* _Work to complete_
Look at every line below and count those containing "seront". Answer with the number only.
☆ ☆ ☆
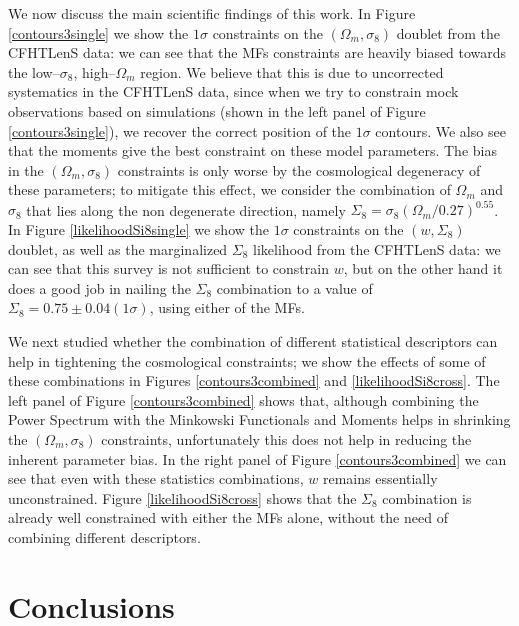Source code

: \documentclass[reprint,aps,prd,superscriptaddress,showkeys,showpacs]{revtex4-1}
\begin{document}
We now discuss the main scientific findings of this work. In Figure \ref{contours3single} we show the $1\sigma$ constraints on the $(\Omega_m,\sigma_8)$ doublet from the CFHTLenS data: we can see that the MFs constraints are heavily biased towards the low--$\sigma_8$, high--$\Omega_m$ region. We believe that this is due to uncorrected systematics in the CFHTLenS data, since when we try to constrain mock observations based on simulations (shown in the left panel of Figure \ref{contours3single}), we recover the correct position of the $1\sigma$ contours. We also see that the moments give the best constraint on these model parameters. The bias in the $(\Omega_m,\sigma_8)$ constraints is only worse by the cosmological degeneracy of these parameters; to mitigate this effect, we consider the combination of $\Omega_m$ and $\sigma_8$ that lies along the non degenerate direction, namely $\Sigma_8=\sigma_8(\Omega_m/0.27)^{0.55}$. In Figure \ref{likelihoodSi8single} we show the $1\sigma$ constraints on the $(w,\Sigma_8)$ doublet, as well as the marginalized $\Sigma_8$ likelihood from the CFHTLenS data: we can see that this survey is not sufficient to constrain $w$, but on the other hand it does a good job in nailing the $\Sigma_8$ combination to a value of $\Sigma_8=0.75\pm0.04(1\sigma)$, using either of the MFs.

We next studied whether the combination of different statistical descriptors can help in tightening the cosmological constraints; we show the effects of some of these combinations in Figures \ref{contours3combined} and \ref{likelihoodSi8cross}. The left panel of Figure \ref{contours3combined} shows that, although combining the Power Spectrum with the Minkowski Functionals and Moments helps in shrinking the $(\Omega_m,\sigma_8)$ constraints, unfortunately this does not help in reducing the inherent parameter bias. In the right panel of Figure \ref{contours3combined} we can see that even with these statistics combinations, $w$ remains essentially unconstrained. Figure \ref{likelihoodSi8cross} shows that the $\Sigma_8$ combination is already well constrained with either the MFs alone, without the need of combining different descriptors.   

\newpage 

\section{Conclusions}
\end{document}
☆ ☆ ☆
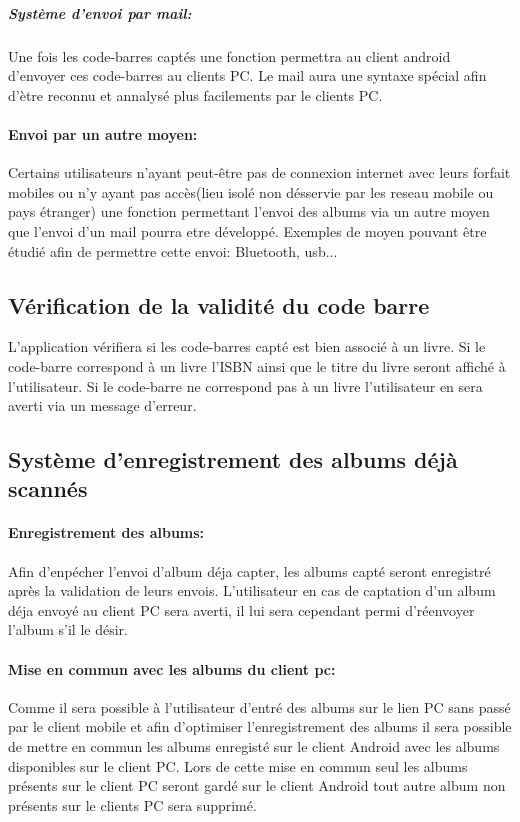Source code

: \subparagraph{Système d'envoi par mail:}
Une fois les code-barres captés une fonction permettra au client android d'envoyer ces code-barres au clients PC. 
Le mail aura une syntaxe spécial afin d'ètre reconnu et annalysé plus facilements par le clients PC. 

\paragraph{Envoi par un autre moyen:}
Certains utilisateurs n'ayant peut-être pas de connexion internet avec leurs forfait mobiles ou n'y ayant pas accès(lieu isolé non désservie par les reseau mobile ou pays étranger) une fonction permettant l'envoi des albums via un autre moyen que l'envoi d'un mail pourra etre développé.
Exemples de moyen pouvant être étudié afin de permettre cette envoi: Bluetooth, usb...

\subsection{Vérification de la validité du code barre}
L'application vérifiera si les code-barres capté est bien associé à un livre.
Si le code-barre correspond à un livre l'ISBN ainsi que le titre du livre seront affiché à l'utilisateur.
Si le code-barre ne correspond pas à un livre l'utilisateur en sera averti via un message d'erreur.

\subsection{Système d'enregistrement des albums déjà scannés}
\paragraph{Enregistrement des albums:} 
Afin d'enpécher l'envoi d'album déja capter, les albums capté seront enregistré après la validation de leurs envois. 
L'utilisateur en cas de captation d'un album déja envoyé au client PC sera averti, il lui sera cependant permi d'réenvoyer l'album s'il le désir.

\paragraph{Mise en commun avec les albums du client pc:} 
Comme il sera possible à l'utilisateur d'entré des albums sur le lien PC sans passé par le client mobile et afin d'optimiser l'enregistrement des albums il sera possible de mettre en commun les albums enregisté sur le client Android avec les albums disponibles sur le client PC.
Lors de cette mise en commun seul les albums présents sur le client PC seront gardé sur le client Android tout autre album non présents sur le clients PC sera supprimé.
☆ ☆ ☆
* _Task output_
3